#### Data supplied ####
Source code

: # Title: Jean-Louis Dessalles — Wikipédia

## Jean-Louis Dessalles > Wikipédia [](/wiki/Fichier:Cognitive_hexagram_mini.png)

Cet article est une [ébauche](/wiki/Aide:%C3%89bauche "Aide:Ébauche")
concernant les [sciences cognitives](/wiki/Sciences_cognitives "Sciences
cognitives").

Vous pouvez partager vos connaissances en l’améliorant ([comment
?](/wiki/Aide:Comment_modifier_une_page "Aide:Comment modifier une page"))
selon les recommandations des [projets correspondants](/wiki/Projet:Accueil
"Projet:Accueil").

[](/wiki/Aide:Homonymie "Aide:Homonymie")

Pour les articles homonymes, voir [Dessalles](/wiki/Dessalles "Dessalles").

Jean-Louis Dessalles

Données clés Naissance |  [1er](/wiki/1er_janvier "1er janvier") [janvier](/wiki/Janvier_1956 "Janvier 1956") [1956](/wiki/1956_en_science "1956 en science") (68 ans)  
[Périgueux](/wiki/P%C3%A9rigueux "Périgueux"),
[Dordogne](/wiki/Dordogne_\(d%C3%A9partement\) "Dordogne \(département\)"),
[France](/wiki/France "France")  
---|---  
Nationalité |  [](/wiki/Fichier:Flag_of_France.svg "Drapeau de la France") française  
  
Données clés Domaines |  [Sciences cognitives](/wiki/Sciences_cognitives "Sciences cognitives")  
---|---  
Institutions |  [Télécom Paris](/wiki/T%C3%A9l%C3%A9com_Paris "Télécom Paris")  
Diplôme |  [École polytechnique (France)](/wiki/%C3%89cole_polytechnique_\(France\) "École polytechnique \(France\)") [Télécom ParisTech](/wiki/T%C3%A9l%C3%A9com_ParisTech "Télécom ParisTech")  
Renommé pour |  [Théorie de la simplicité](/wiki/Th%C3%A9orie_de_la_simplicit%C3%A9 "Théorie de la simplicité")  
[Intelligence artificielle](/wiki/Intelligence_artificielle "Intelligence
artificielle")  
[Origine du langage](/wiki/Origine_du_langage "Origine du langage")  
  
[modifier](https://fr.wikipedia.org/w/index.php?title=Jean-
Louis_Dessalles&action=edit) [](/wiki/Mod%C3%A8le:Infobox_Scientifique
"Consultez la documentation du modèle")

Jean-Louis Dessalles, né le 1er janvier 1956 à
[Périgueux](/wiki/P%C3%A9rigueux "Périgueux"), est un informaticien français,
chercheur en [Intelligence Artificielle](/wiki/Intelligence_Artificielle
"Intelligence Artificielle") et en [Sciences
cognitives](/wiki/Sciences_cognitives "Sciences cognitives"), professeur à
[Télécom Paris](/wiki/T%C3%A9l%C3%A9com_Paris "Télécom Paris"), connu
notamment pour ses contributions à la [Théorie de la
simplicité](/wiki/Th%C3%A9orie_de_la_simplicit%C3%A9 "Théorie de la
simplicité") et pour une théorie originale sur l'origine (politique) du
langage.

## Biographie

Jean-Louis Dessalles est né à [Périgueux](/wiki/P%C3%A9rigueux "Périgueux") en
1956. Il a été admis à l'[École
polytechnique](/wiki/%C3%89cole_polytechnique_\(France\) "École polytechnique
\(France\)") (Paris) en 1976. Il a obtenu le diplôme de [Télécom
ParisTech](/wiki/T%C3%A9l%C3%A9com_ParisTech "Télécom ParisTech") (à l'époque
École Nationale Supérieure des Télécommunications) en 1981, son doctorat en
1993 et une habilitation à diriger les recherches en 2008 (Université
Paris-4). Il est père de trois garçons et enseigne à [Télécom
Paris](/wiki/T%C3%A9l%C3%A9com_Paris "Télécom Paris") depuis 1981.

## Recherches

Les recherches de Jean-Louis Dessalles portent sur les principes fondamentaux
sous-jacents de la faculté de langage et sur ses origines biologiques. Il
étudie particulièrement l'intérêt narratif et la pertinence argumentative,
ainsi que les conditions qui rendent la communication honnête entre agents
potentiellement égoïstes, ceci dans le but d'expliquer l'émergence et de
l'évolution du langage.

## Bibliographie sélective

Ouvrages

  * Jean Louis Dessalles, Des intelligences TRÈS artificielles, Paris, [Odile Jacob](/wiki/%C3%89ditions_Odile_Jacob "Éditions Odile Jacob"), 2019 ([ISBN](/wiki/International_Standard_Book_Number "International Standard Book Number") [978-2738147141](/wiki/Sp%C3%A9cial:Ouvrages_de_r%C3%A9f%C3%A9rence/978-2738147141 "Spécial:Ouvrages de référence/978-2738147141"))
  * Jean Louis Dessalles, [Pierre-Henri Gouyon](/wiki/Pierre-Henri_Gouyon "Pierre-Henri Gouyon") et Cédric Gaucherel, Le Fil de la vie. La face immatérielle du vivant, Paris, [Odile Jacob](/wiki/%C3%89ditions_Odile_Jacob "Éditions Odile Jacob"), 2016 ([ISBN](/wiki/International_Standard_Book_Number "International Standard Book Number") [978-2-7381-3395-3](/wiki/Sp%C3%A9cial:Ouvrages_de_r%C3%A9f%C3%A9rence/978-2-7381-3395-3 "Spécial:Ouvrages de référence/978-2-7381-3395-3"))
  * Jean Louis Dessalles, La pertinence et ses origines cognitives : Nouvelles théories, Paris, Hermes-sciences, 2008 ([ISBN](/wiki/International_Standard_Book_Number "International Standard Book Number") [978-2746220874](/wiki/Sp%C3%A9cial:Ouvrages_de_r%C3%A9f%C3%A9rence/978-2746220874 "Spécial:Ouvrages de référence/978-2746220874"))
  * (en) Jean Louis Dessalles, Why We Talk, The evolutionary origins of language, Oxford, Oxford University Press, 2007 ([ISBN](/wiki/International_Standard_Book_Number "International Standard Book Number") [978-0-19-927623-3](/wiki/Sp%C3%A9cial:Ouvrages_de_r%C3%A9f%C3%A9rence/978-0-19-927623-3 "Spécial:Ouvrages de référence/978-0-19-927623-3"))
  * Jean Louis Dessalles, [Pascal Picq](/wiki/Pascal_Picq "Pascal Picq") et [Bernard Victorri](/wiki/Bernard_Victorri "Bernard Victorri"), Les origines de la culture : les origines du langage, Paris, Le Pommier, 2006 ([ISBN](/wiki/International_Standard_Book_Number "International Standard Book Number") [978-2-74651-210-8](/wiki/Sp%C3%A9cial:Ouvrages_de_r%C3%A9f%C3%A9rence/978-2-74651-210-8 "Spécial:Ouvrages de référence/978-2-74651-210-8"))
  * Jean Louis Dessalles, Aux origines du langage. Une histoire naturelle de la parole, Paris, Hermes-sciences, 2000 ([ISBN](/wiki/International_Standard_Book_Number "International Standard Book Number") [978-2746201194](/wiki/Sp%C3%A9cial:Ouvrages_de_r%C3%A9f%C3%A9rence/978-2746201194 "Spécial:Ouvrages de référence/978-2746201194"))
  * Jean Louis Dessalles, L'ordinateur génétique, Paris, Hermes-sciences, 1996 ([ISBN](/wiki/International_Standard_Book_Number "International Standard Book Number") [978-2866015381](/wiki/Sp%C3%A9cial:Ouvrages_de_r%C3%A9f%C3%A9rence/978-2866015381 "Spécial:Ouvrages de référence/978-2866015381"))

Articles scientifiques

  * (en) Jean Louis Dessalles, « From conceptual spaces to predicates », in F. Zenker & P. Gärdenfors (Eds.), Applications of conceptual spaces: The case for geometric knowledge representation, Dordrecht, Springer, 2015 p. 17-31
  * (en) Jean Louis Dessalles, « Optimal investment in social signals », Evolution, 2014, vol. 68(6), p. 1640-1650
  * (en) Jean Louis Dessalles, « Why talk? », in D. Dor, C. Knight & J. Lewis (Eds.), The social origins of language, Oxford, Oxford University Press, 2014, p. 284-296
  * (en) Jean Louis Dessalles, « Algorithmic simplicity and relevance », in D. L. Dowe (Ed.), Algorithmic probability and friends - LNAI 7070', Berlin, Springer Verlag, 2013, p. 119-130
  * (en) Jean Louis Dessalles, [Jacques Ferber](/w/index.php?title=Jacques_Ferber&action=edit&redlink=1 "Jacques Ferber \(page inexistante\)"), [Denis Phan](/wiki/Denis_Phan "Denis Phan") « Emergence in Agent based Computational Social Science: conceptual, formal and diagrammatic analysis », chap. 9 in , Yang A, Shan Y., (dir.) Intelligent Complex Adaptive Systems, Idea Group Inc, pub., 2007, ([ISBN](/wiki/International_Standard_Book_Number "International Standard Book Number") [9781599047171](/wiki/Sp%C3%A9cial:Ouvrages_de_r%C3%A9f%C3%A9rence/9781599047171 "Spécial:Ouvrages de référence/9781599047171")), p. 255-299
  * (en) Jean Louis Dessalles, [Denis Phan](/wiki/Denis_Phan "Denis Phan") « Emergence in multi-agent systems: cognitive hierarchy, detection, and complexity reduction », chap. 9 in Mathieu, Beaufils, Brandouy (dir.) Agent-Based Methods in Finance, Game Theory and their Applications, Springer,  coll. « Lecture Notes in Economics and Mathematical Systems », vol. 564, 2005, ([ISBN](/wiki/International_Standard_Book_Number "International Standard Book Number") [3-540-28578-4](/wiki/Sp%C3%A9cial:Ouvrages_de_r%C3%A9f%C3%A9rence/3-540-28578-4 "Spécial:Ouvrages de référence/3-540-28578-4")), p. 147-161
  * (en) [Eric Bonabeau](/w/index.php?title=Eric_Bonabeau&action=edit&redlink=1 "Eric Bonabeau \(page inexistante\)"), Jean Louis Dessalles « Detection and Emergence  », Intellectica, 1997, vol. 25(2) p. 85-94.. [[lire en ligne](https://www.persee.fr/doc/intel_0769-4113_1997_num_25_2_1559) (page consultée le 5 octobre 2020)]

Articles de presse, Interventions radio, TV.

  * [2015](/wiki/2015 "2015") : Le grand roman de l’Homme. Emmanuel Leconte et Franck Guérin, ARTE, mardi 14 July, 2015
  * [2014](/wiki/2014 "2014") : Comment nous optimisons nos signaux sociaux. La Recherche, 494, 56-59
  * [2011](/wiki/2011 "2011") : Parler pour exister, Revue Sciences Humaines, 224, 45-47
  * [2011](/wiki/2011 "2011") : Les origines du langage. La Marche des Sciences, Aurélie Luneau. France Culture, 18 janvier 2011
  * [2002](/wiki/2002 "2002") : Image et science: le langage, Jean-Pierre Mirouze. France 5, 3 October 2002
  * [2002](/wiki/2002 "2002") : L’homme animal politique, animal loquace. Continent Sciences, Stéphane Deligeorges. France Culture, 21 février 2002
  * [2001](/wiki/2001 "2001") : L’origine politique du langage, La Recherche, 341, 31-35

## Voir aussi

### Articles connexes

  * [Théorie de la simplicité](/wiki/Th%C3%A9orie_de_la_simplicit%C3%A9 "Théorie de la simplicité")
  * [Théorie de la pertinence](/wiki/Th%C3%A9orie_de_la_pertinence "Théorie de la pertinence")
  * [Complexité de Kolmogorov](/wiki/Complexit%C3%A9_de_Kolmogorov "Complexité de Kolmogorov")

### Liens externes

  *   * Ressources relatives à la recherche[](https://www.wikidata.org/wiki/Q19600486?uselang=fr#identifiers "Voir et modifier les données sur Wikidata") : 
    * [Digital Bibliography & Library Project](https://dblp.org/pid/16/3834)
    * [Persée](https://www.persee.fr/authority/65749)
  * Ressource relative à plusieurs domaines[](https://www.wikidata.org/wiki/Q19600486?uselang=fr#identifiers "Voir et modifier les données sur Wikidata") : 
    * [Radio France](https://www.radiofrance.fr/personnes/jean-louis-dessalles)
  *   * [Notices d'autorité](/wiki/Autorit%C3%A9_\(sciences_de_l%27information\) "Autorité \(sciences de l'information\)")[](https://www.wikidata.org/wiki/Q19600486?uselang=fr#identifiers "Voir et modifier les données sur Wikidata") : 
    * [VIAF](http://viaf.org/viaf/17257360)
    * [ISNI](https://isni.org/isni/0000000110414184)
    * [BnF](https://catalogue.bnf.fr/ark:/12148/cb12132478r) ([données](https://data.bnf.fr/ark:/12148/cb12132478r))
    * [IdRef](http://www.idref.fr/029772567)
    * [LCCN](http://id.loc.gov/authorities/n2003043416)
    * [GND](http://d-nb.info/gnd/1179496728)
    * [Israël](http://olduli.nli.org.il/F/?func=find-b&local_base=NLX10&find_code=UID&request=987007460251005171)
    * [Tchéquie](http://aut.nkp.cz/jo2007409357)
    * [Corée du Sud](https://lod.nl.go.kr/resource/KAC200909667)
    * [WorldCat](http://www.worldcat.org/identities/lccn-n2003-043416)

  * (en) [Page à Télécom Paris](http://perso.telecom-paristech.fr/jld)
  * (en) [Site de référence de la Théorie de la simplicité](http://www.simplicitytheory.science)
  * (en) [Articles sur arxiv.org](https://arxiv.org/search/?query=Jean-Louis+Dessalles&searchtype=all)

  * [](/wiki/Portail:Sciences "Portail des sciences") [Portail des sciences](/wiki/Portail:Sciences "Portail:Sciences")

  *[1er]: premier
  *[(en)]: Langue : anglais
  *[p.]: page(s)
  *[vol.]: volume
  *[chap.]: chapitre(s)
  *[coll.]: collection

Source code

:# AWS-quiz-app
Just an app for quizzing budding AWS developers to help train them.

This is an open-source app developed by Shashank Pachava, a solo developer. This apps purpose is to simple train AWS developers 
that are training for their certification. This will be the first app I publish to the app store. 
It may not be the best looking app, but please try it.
####
**Aim of the exercise**
Copy out each line of the material that holds the word "Accueil".

**Answer to the problem**
selon les recommandations des [projets correspondants](/wiki/Projet:Accueil
"Projet:Accueil").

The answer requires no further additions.